C. Challenges to Federal Restrictions
The federal statute prohibiting casino gambling advertising, §1304, has been the subject of numerous constitutional challenges. The United States Supreme Court first considered the constitutionality of this law in the 1993 case of U.S. v. Edge Broadcasting Co.21 In that case, a broadcaster licensed with the FCC in the State of Virginia, challenged the prohibitions of 18 U.S.C. §§1304 and 1307 which prohibit the broadcast of information regarding state-run lotteries to residents of non-lottery states. Virginia was a lottery state, although its broadcast was accessible to residents of neighboring North Carolina, a non-lottery state. The Virginia broadcasting company wished to broadcast Virginia lottery advertisements even though such information was accessible to residents of North Carolina. Edge Broadcasting therefore filed a First Amendment and Equal Protection challenge to the federal legislation. Although the lower courts invalidated the regulation as applied to Edge Broadcasting, the United States Supreme Court reversed and held that the government has the constitutional power to protect the non-lottery states from receiving the information regarding the prohibited activity in the lottery states. Allowing Edge Broadcasting to carry the lottery advertisements to North Carolina residents would be in derogation of the federal interests supporting the state’s anti-lottery laws and would permit Virginia’s lottery laws to dictate what stations a neighboring state may air.22
The analytical framework for gambling advertising challenges changed dramatically after the United States Supreme Court’s decision in 44 Liquormart, Inc. v. Rhode Island23 which cast significant doubt on the reasoning contained in the Posadas case. While no unanimous opinion was produced by the 44 Liquormart decision, a majority of the Court agreed to strike down two Rhode Island statutes which prohibited the advertising of alcoholic beverage retail prices anywhere other than at a point of purchase. The various opinions produced by the 44 Liquormart decision provided additional strength to First Amendment challenges directed at advertising restrictions.
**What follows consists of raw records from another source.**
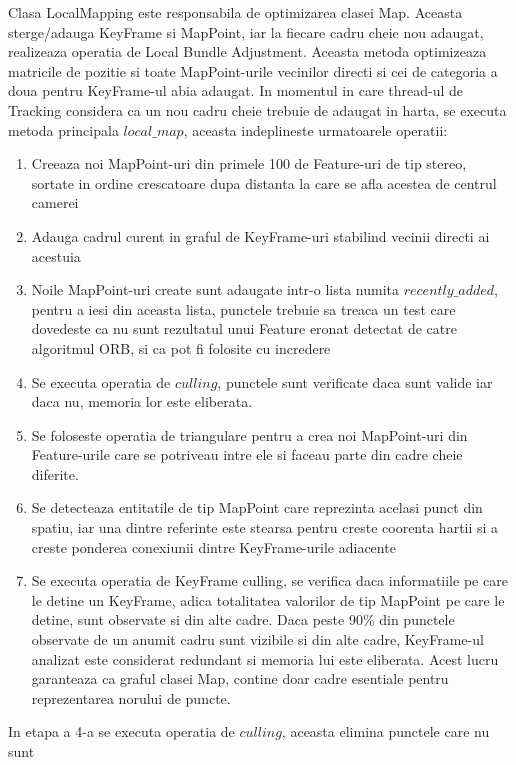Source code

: \documentclass[12pt,a4paper]{report}
\begin{document}
Clasa LocalMapping este responsabila de optimizarea clasei Map. Aceasta sterge/adauga KeyFrame 
si MapPoint, iar la fiecare cadru cheie nou adaugat, realizeaza operatia de Local Bundle 
Adjustment. Aceasta metoda optimizeaza matricile de pozitie si toate MapPoint-urile vecinilor 
directi si cei de categoria a doua pentru KeyFrame-ul abia adaugat. In momentul in care 
thread-ul de Tracking considera ca un nou cadru cheie trebuie de adaugat in harta, se executa
metoda principala $ local\_map $, aceasta indeplineste urmatoarele operatii:
\begin{enumerate}
    \item Creeaza noi MapPoint-uri din primele 100 de Feature-uri de tip stereo, 
sortate in ordine crescatoare dupa distanta la care se afla acestea de centrul camerei  
    \item Adauga cadrul curent in graful de KeyFrame-uri stabilind vecinii directi ai
acestuia 
    \item Noile MapPoint-uri create sunt adaugate intr-o lista numita $ recently\_added $,
pentru a iesi din aceasta lista, punctele trebuie sa treaca un test care dovedeste ca 
nu sunt rezultatul unui Feature eronat detectat de catre algoritmul ORB, si ca pot fi 
folosite cu incredere
    \item Se executa operatia de $ culling $, punctele sunt verificate daca sunt valide iar
daca nu, memoria lor este eliberata.
    \item Se foloseste operatia de triangulare pentru a crea noi MapPoint-uri din 
Feature-urile care se potriveau intre ele si faceau parte din cadre cheie diferite.
    \item Se detecteaza entitatile de tip MapPoint care reprezinta acelasi punct
din spatiu, iar una dintre referinte este stearsa pentru creste coorenta hartii si 
a creste ponderea conexiunii dintre KeyFrame-urile adiacente    
    \item Se executa operatia de KeyFrame culling, se verifica daca informatiile pe 
care le detine un KeyFrame, adica totalitatea valorilor de tip MapPoint pe care le 
detine, sunt observate si din alte cadre. Daca peste 90\% din punctele observate de un 
anumit cadru sunt vizibile si din alte cadre, KeyFrame-ul analizat este considerat redundant
si memoria lui este eliberata. Acest lucru garanteaza ca graful clasei Map, contine 
doar cadre esentiale pentru reprezentarea norului de puncte. 
\end{enumerate}
In etapa a 4-a se executa operatia de $ culling $, aceasta elimina punctele care nu sunt
\end{document}
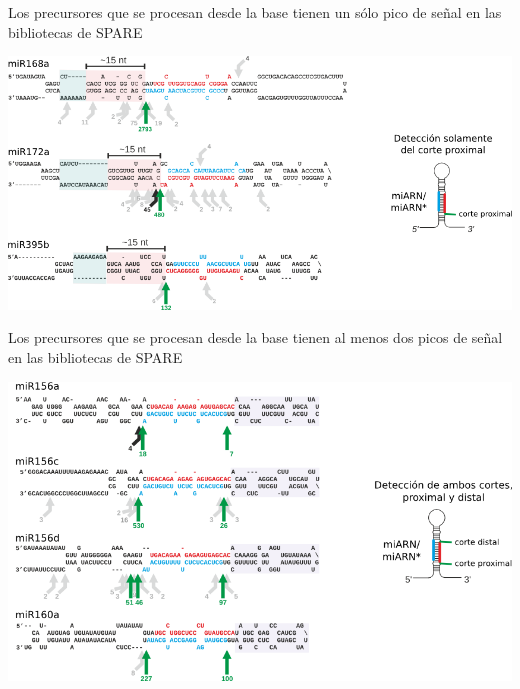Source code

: \documentclass{beamer}
\begin{document}
\begin{frame}{Los precursores que se procesan desde la base tienen un sólo pico de señal en las bibliotecas de SPARE}
	\begin{center}
		\includegraphics[width=.8\textwidth]{img/GR_fig2A.png}
	\end{center}
\end{frame}

\begin{frame}{Los precursores que se procesan desde la base tienen al menos dos picos de señal en las bibliotecas de SPARE}
	\begin{center}
		\includegraphics[width=.7\textwidth]{img/GR_fig4A.png}
	\end{center}
\end{frame}
\end{document}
Subsequent to the 44 Liquormart decision, the Ninth Circuit Court of Appeals considered another challenge to §1304, this time brought by Valley Broadcasting Company and Sierra Broadcasting Company, both Nevada corporations which operate television stations in Las Vegas and Reno, Nevada.24 The broadcasters desired to broadcast advertisements for casino gambling, an activity that is legal in the State of Nevada, but which could also be heard by audiences in California and Utah. This time, under the guidance of the 44 Liquormart decision and Ruben v. Coors Brewing Co.,25 a case involving the “strength wars” between brewing companies, the Ninth Circuit struck down §1304 on First Amendment grounds. Although the Court concluded that the government still had a substantial interest in protecting citizens against the negative impacts of gambling like moral corruption, crime and prostitution,26 the Circuit Court found that the restriction could no longer meet the remaining parts of the Central Hudson test.
In analyzing the last two prongs of the test, the Ninth Circuit was particularly concerned with the numerous exceptions contained in §1304, allowing many other forms of gambling such as any gaming by the Indian tribes, fishing tournaments and state-run lotteries. If the government’s interest were truly focused on reducing gambling, it would not have included all of these bizarre exceptions. Since §1304 permitted advertising of commercial lotteries for non- profit organizations, governmental organizations and Indian tribes, it was therefore impossible to materially discourage public participation in commercial gambling.27 The Court further noted that after the 44 Liquormart decision, the continued validity of much of the reasoning in Posadas is no longer as compelling.
The United States Supreme Court addressed the issues raised by Valley Broadcasting in another challenge to §1304 in Greater New Orleans Broadcasting Association, Inc. v. U.S.28 There, a broadcaster association from Louisiana challenged §1304 by suing the FCC for a declaratory judgment, asking the court to rule that the law violated the First Amendment. Although the case worked its way up and down the court system for a while, ultimately the United States Supreme Court held that the law was unconstitutional as applied to the radio and television stations located in Louisiana, where gambling was legal. Again, the Court found that the advertisements were protected by the First Amendment, and that the government’s interest was substantial; the first two prongs of the Central Hudson test.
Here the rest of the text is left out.